## Task details
For the word "path", count the lines of the records that hold it, and give only that number.

[Rendered images with source text]
::::::
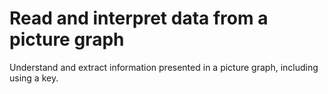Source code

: # Read and interpret data from a picture graph

Understand and extract information presented in a picture graph, including using a key.
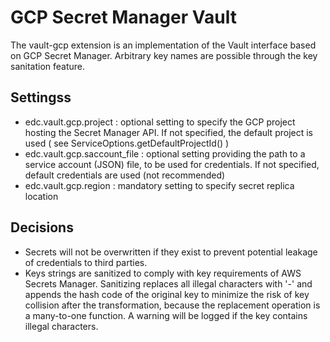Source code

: # GCP Secret Manager Vault

The vault-gcp extension is an implementation of the Vault interface based on GCP Secret Manager.
Arbitrary key names are possible through the key sanitation feature. 

## Settingss

- edc.vault.gcp.project : optional setting to specify the GCP project hosting the Secret Manager API. If not specified, the default project is used ( see ServiceOptions.getDefaultProjectId() )
- edc.vault.gcp.saccount_file : optional setting providing the path to a service account (JSON) file, to be used for credentials. If not specified, default credentials are used (not recommended)
- edc.vault.gcp.region : mandatory setting to specify secret replica location

## Decisions
- Secrets will not be overwritten if they exist to prevent potential leakage of credentials to third parties.
- Keys strings are sanitized to comply with key requirements of AWS Secrets Manager. Sanitizing replaces all illegal characters with '-' and appends the hash code of the original key to minimize the risk of key collision after the transformation, because the replacement operation is a many-to-one function. A warning will be logged if the key contains illegal characters.
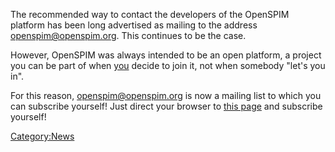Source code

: ---
---
The recommended way to contact the developers of the OpenSPIM platform
has been long advertised as mailing to the address
openspim@openspim.org. This continues to be the case.

However, OpenSPIM was always intended to be an open platform, a project
you can be part of when <u>you</u> decide to join it, not when somebody
"let's you in".

For this reason, openspim@openspim.org is now a mailing list to which
you can subscribe yourself\! Just direct your browser to [this
page](http://openspim.org/mailman/listinfo/openspim) and subscribe
yourself\!

[Category:News](Category:News "wikilink")
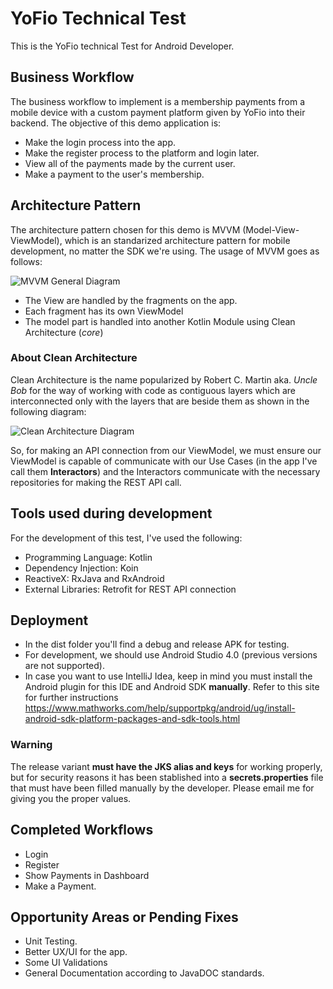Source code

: # YoFio Technical Test
This is the YoFio technical Test for Android Developer.

## Business Workflow

The business workflow to implement is a membership payments from a mobile device with a custom payment platform given by YoFio into their backend. The objective of this demo application is:

- Make the login process into the app.
- Make the register process to the platform and login later.
- View all of the payments made by the current user.
- Make a payment to the user's membership.

## Architecture Pattern

The architecture pattern chosen for this demo is MVVM (Model-View-ViewModel), which is an standarized architecture pattern for mobile development, no matter the SDK we're using. The usage of MVVM goes as follows:

![MVVM General Diagram](https://miro.medium.com/max/875/1*5kNXJ7aFSGJvuh4r4egpTg.png)

- The View are handled by the fragments on the app.
- Each fragment has its own ViewModel
- The model part is handled into another Kotlin Module using Clean Architecture (*core*)

### About Clean Architecture

Clean Architecture is the name popularized by Robert C. Martin aka. _Uncle Bob_ for the way of working with code as contiguous layers which are interconnected only with the layers that are beside them as shown in the following diagram:

![Clean Architecture Diagram](https://xurxodev.com/content/images/2016/07/CleanArchitecture-8b00a9d7e2543fa9ca76b81b05066629.jpg)

So, for making an API connection from our ViewModel, we must ensure our ViewModel is capable of communicate with our Use Cases (in the app I've call them **Interactors**) and the Interactors communicate with the necessary repositories for making the REST API call.

## Tools used during development

For the development of this test, I've used the following:

- Programming Language: Kotlin
- Dependency Injection: Koin
- ReactiveX: RxJava and RxAndroid
- External Libraries: Retrofit for REST API connection

## Deployment

- In the dist folder you'll find a debug and release APK for testing.
- For development, we should use Android Studio 4.0 (previous versions are not supported).
- In case you want to use IntelliJ Idea, keep in mind you must install the Android plugin for this IDE and Android SDK **manually**. Refer to this site for further instructions https://www.mathworks.com/help/supportpkg/android/ug/install-android-sdk-platform-packages-and-sdk-tools.html

### **Warning**
The release variant **must have the JKS alias and keys** for working properly, but for security reasons it has been stablished into a **secrets.properties** file that must have been filled manually by the developer. Please email me for giving you the proper values.

## Completed Workflows

- Login
- Register
- Show Payments in Dashboard
- Make a Payment.

## Opportunity Areas or Pending Fixes

- Unit Testing.
- Better UX/UI for the app.
- Some UI Validations
- General Documentation according to JavaDOC standards.
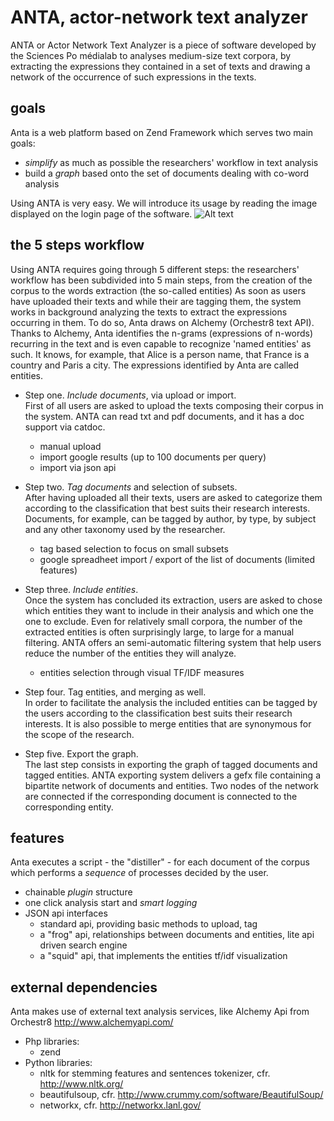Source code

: ANTA, actor-network text analyzer
=================================

ANTA or Actor Network Text Analyzer is a piece of software developed by the Sciences Po médialab to analyses medium-size text corpora, by extracting the expressions they contained in a set of texts and drawing a network of the occurrence of such expressions in the texts.

## goals
Anta is a web platform based on Zend Framework which serves two main goals:

* *simplify* as much as possible the researchers' workflow in text analysis
* build a *graph* based onto the set of documents dealing with co-word analysis

Using ANTA is very easy. We will introduce its usage by reading the image displayed on the login page of the software.
![Alt text](http://jiminy.medialab.sciences-po.fr/anta_dev/images/anta-02.png "the path of anta")

## the 5 steps workflow
Using ANTA requires going through 5 different steps: the researchers' workflow has been subdivided into 5 main steps, from the creation of the corpus to the words extraction (the so-called entities)
As soon as users have uploaded their texts and while their are tagging them, the system works in background analyzing the texts to extract the expressions occurring in them. To do so, Anta draws on Alchemy (Orchestr8 text API). Thanks to Alchemy, Anta identifies the n-grams (expressions of n-words) recurring in the text and is even capable to recognize 'named entities' as such. It knows, for example, that Alice is a person name, that France is a country and Paris a city. The expressions identified by Anta are called entities.

* Step one. *Include documents*, via upload or import.  
  First of all users are asked to upload the texts composing their corpus in the system. ANTA can read txt and pdf documents, and it has a doc support via catdoc.
  - manual upload
  - import google results (up to 100 documents per query)
  - import via json api
  
* Step two. *Tag documents* and selection of subsets.                         
  After having uploaded all their texts, users are asked to categorize them according to the classification that best suits their research interests. Documents, for example, can be tagged by author, by type, by subject and any other taxonomy used by the researcher.
  - tag based selection to focus on small subsets
  - google spreadheet import / export of the list of documents (limited features)


* Step three. *Include entities*.  
  Once the system has concluded its extraction, users are asked to chose which entities they want to include in their analysis and which one the one to exclude. Even for relatively small corpora, the number of the extracted entities is often surprisingly large, to large for a manual filtering. ANTA offers an semi-automatic filtering system that help users reduce the number of the entities they will analyze.
  - entities selection through visual TF/IDF measures
  
* Step four. Tag entities, and merging as well.  
  In order to facilitate the analysis the included entities can be tagged by the users according to the classification best suits their research interests. It is also possible to merge entities that are synonymous for the scope of the research.

* Step five. Export the graph.  
  The last step consists in exporting the graph of tagged documents and tagged entities. ANTA exporting system delivers a gefx file containing a bipartite network of documents and entities. Two nodes of the network are connected if the corresponding document is connected to the corresponding entity.

## features
Anta executes a script - the "distiller" -  for each document of the corpus which performs a *sequence* of processes decided by the user.

* chainable *plugin* structure
* one click analysis start and *smart logging*
* JSON api interfaces
  - standard api, providing basic methods to upload, tag
  - a "frog" api, relationships between documents and entities, lite api driven search engine
  - a "squid" api, that implements the entities tf/idf visualization

## external dependencies
Anta makes use of external text analysis services, like Alchemy Api from Orchestr8 http://www.alchemyapi.com/

* Php libraries:
  - zend
* Python libraries:
  - nltk for stemming features and sentences tokenizer, cfr. http://www.nltk.org/
  - beautifulsoup, cfr. http://www.crummy.com/software/BeautifulSoup/
  - networkx, cfr. http://networkx.lanl.gov/
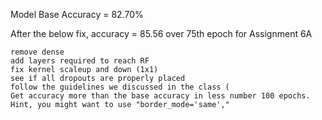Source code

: Model Base Accuracy = 82.70%

After the below fix, accuracy = 85.56 over 75th epoch for Assignment 6A

    remove dense
    add layers required to reach RF
    fix kernel scaleup and down (1x1)
    see if all dropouts are properly placed
    follow the guidelines we discussed in the class (
    Get accuracy more than the base accuracy in less number 100 epochs. Hint, you might want to use "border_mode='same',"

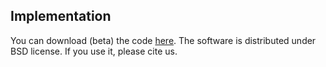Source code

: ---
---

## Implementation

You can download (beta) the code
[here](http://cvssp.org/projects/maruss/new_web/download/dnnensemblescss.tar.gz).
The software is distributed under BSD license. If you use it, please cite us.
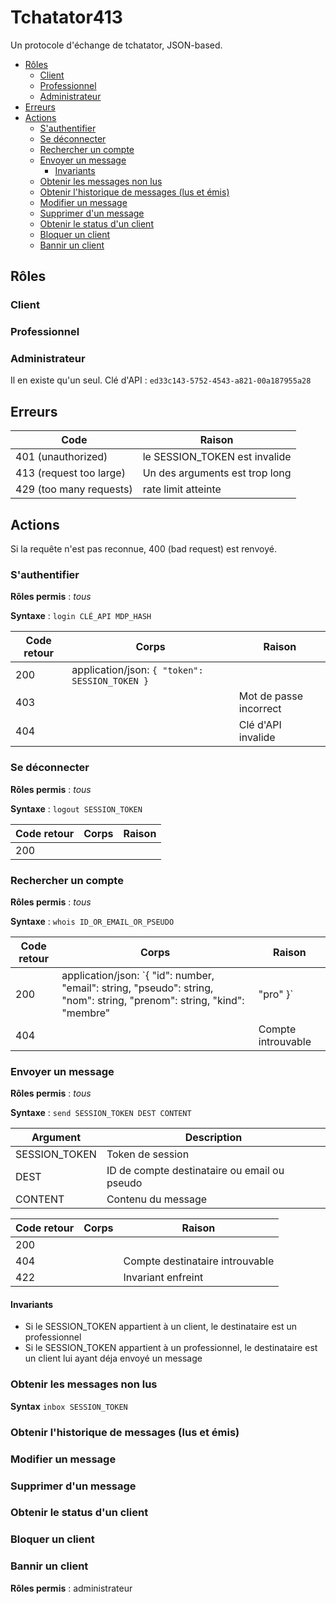 # Tchatator413

Un protocole d'échange de tchatator, JSON-based.

- [Rôles](#rôles)
  - [Client](#client)
  - [Professionnel](#professionnel)
  - [Administrateur](#administrateur)
- [Erreurs](#erreurs)
- [Actions](#actions)
  - [S'authentifier](#sauthentifier)
  - [Se déconnecter](#se-déconnecter)
  - [Rechercher un compte](#rechercher-un-compte)
  - [Envoyer un message](#envoyer-un-message)
    - [Invariants](#invariants)
  - [Obtenir les messages non lus](#obtenir-les-messages-non-lus)
  - [Obtenir l'historique de messages (lus et émis)](#obtenir-lhistorique-de-messages-lus-et-émis)
  - [Modifier un message](#modifier-un-message)
  - [Supprimer d'un message](#supprimer-dun-message)
  - [Obtenir le status d'un client](#obtenir-le-status-dun-client)
  - [Bloquer un client](#bloquer-un-client)
  - [Bannir un client](#bannir-un-client)

## Rôles

### Client

### Professionnel

### Administrateur

Il en existe qu'un seul. Clé d'API : `ed33c143-5752-4543-a821-00a187955a28`

## Erreurs

Code|Raison
-|-
401 (unauthorized)|le SESSION_TOKEN est invalide
413 (request too large)|Un des arguments est trop long
429 (too many requests)|rate limit atteinte

## Actions

Si la requête n'est pas reconnue, 400 (bad request) est renvoyé.

### S'authentifier

**Rôles permis** : *tous*

**Syntaxe** : `login CLÉ_API MDP_HASH`

Code retour|Corps|Raison
-|-|-
200|application/json: `{ "token": SESSION_TOKEN }`
403||Mot de passe incorrect
404||Clé d'API invalide

### Se déconnecter

**Rôles permis** : *tous*

**Syntaxe** : `logout SESSION_TOKEN`

Code retour|Corps|Raison
-|-|-
200|

### Rechercher un compte

**Rôles permis** : *tous*

**Syntaxe** : `whois ID_OR_EMAIL_OR_PSEUDO`

Code retour|Corps|Raison
-|-|-
200|application/json: `{ "id": number, "email": string, "pseudo": string, "nom": string, "prenom": string, "kind": "membre" | "pro" }`
404||Compte introuvable

### Envoyer un message

**Rôles permis** : *tous*

**Syntaxe** : `send SESSION_TOKEN DEST CONTENT`

Argument|Description
-|-
SESSION_TOKEN|Token de session
DEST|ID de compte destinataire ou email ou pseudo
CONTENT|Contenu du message

Code retour|Corps|Raison
-|-|-
200|
404||Compte destinataire introuvable
422||Invariant enfreint

#### Invariants

- Si le SESSION_TOKEN appartient à un client, le destinataire est un professionnel
- Si le SESSION_TOKEN appartient à un professionnel, le destinataire est un client lui ayant déja envoyé un message

### Obtenir les messages non lus

**Syntax** `inbox SESSION_TOKEN`

### Obtenir l'historique de messages (lus et émis)

### Modifier un message

### Supprimer d'un message

### Obtenir le status d'un client

### Bloquer un client

### Bannir un client

**Rôles permis** : administrateur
::::::
## Solution below
2